WHAT TO PRODUCE: In the listing that follows, the lines starting at the one containing "Understanding how colour" and ending at the one containing "Misleading visualisations can" are to be returned exactly, both boundary lines included, and no others.

MATERIAL PROVIDED:
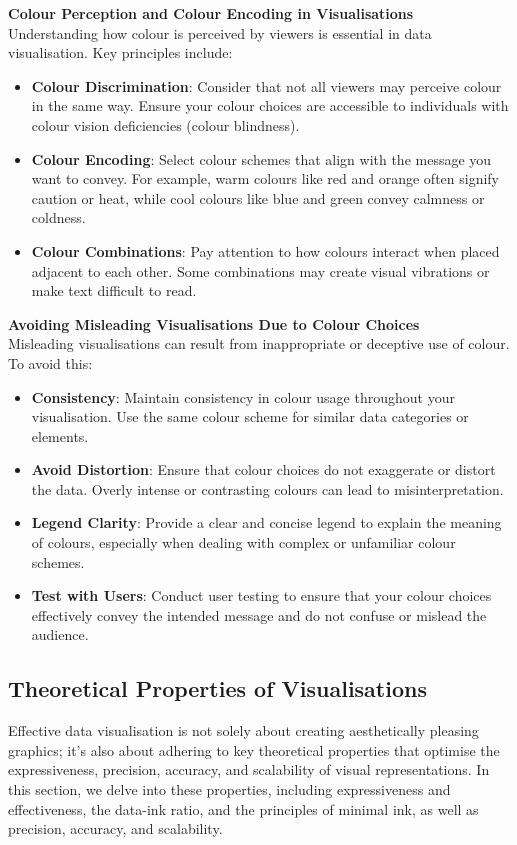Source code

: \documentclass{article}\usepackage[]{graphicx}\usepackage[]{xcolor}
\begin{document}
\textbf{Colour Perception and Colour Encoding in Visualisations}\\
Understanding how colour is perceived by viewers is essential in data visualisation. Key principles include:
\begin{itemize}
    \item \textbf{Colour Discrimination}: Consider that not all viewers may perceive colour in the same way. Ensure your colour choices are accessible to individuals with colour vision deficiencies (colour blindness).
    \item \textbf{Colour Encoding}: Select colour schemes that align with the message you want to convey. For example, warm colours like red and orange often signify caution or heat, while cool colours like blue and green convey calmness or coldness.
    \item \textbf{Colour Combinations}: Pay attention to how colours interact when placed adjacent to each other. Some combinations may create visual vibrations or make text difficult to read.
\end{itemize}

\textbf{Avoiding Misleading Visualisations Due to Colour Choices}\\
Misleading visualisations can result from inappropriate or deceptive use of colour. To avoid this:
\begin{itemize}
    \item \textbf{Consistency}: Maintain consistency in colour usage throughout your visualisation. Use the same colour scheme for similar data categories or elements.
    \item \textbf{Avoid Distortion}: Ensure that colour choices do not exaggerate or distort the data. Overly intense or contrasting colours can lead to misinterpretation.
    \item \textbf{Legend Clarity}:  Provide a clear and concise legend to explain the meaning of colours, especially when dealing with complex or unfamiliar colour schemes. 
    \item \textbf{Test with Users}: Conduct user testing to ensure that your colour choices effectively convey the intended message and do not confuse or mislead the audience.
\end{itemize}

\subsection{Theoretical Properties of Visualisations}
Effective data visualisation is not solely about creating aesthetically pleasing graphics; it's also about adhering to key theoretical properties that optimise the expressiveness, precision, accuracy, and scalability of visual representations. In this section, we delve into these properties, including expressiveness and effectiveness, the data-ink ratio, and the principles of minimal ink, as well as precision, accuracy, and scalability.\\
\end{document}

EXERCISE RESPONSE:
Understanding how colour is perceived by viewers is essential in data visualisation. Key principles include:
\begin{itemize}
    \item \textbf{Colour Discrimination}: Consider that not all viewers may perceive colour in the same way. Ensure your colour choices are accessible to individuals with colour vision deficiencies (colour blindness).
    \item \textbf{Colour Encoding}: Select colour schemes that align with the message you want to convey. For example, warm colours like red and orange often signify caution or heat, while cool colours like blue and green convey calmness or coldness.
    \item \textbf{Colour Combinations}: Pay attention to how colours interact when placed adjacent to each other. Some combinations may create visual vibrations or make text difficult to read.
\end{itemize}

\textbf{Avoiding Misleading Visualisations Due to Colour Choices}\\
Misleading visualisations can result from inappropriate or deceptive use of colour. To avoid this:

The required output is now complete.